(AVAILABLE DATA begins)

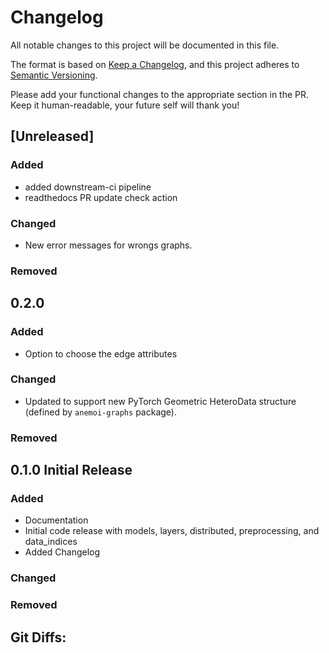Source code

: # Changelog

All notable changes to this project will be documented in this file.

The format is based on [Keep a Changelog](https://keepachangelog.com/en/1.1.0/),
and this project adheres to [Semantic Versioning](https://semver.org/spec/v2.0.0.html).

Please add your functional changes to the appropriate section in the PR.
Keep it human-readable, your future self will thank you!

## [Unreleased]

### Added
- added downstream-ci pipeline
- readthedocs PR update check action

### Changed

- New error messages for wrongs graphs.

### Removed

## 0.2.0

### Added

- Option to choose the edge attributes

### Changed

- Updated to support new PyTorch Geometric HeteroData structure (defined by `anemoi-graphs` package).

### Removed

## 0.1.0 Initial Release

### Added
- Documentation
- Initial code release with models, layers, distributed, preprocessing, and data_indices
- Added Changelog

### Changed

### Removed

## Git Diffs:
[0.1.0]: https://github.com/ecmwf/anemoi-models/releases/tag/0.1.0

(AVAILABLE DATA ends)

## DESCRIPTION OF THE TASK:
In the material above, find every line that has the string "models" and pull those lines out.

## REPLY:
- Initial code release with models, layers, distributed, preprocessing, and data_indices
[0.1.0]: https://github.com/ecmwf/anemoi-models/releases/tag/0.1.0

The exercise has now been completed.